How to Count Chinese Characters and the Difference in Character Lengths in PHP

gitbox 2025-07-27

Counting Chinese Characters in PHP

In development, we often need to count the number of Chinese characters in a string. PHP provides a function mb_strlen that can accurately calculate the length of Chinese characters. Here is a simple example:


$string = "PHP实时统计中文字数";
$length = mb_strlen($string, 'utf-8');
echo $length; // Output 10

In the code above, we define a string $string containing Chinese characters, and use the mb_strlen function to get the number of Chinese characters. Note that the encoding is set to 'utf-8' to ensure that Chinese characters are counted correctly.

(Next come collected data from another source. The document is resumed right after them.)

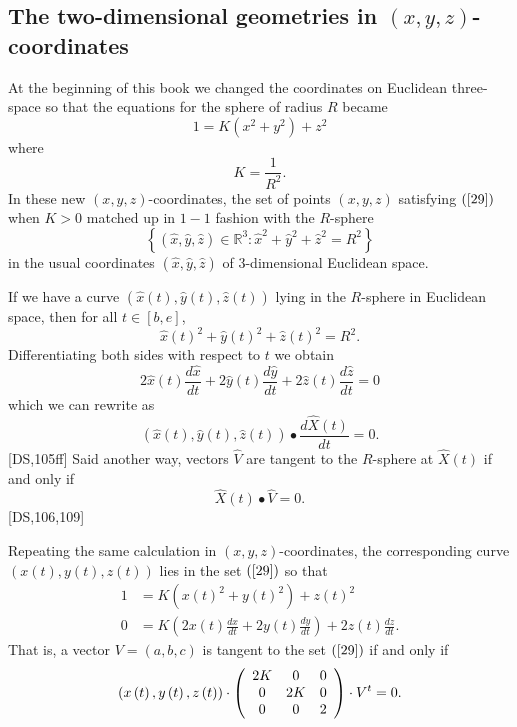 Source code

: 

\subsection*{The two-dimensional geometries in $\left(x,y,z\right)
$-coordinates}


At the beginning of this book we changed the coordinates on Euclidean
three-space so that the equations for the sphere of radius $R$ became%
\begin{equation}
1=K\left(  x^{2}+y^{2}\right)  +z^{2} \label{29}%
\end{equation}
where%
\[
K=\frac{1}{R^{2}}.
\]
In these new $\left(  x,y,z\right)  $-coordinates, the set of points $\left(
x,y,z\right)  $ satisfying $\left(  \ref{29}\right)  $ when $K>0$ matched up
in $1-1$ fashion with the $R$-sphere%
\[
\left\{  \left(  \hat{x},\hat{y},\hat{z}\right)  \in\mathbb{R}^{3}:\hat{x}%
^{2}+\hat{y}^{2}+\hat{z}^{2}=R^{2}\right\}
\]
in the usual coordinates $\left(  \hat{x},\hat{y},\hat{z}\right)  $ of
$3$-dimensional Euclidean space.

If we have a curve $\left(  \hat{x}\left(  t\right)  ,\hat{y}\left(  t\right)
,\hat{z}\left(  t\right)  \right)  $ lying in the $R$-sphere in Euclidean
space, then for all $t\in\left[  b,e\right]  $,%
\[
\hat{x}\left(  t\right)  ^{2}+\hat{y}\left(  t\right)  ^{2}+\hat{z}\left(
t\right)  ^{2}=R^{2}.
\]
Differentiating both sides with respect to $t$ we obtain%
\[
2\hat{x}\left(  t\right)  \frac{d\hat{x}}{dt}+2\hat{y}\left(  t\right)
\frac{d\hat{y}}{dt}+2\hat{z}\left(  t\right)  \frac{d\hat{z}}{dt}=0
\]
which we can rewrite as%
\[
\left(  \hat{x}\left(  t\right)  ,\hat{y}\left(  t\right)  ,\hat{z}\left(
t\right)  \right)  \bullet\frac{d\hat{X}\left(  t\right)  }{dt}=0.
\]
[DS,105ff] Said another way, vectors $\hat{V}$ are tangent to the $R$-sphere
at $\hat{X}\left(  t\right)  $ if and only if%
\[
\hat{X}\left(  t\right)  \bullet\hat{V}=0.
\]
[DS,106,109]

Repeating the same calculation in $\left(  x,y,z\right)  $-coordinates, the
corresponding curve $\left(  x\left(  t\right)  ,y\left(  t\right)  ,z\left(
t\right)  \right)  $ lies in the set $\left(  \ref{29}\right)  $ so that%
\begin{align*}
1  &  =K\left(  x\left(  t\right)  ^{2}+y\left(  t\right)  ^{2}\right)
+z\left(  t\right)  ^{2}\\
0  &  =K\left(  2x\left(  t\right)  \frac{dx}{dt}+2y\left(  t\right)
\frac{dy}{dt}\right)  +2z\left(  t\right)  \frac{dz}{dt}.
\end{align*}
That is, a vector $V=\left(  a,b,c\right)  $ is tangent to the set $\left(
\ref{29}\right)  $ if and only if%
\begin{equation}
\left(  x\left(  t\right)  ,y\left(  t\right)  ,z\left(  t\right)  \right)
\cdot\left(
\begin{array}
[c]{ccc}%
2K & 0 & 0\\
0 & 2K & 0\\
0 & 0 & 2
\end{array}
\right)  \cdot V^{t}=0. \label{56}%
\end{equation}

Differences in Counting Chinese and English Characters

When counting Chinese and English characters, the results often differ. For example, the string “PHP实时统计中文字数” contains 10 Chinese characters, but if we use strlen to count the English characters, the result is 18.


$string = "PHP实时统计中文字数";
$length = strlen($string); // Length of English characters
echo $length; // Output 18

As shown in the code above, the character length calculated using strlen includes both English and Chinese characters with different encoding methods.

Counting Chinese and English Characters in PHP

When calculating the number of Chinese and English characters, there is a difference between the strlen and mb_strlen functions. Specifically, strlen counts byte length, while mb_strlen counts the number of characters.


$string = "PHP Real-time Statistics and Differences in Chinese and English Character Counts";
$length = strlen($string); // Count byte length
echo $length; // Output 68

As shown above, the result returned by strlen is 68, which represents the byte length of the string, not the number of characters.

Practical Differences in Counting Chinese and English Characters

It’s important to note that Chinese and English characters are handled differently in PHP. In the strlen function, one Chinese character typically occupies three bytes, so there is a difference between character count and byte count. You can verify this with the following code:


$string = "PHP实时统计中文字数 and this is a English sentence.";
$length_en = strlen($string); // Count English characters
$length_ch = mb_strlen($string, 'utf-8'); // Count Chinese characters
echo "Length of English characters: " . $length_en;
echo "Length of Chinese characters: " . $length_ch;

With this code, we can clearly see that the number of English characters and Chinese characters differ in the same string.

In summary, strlen is used for counting byte lengths and is suitable for English characters, while mb_strlen is used to handle Chinese characters and provides an accurate character count. Understanding the difference between these two functions is crucial when working with strings containing mixed languages.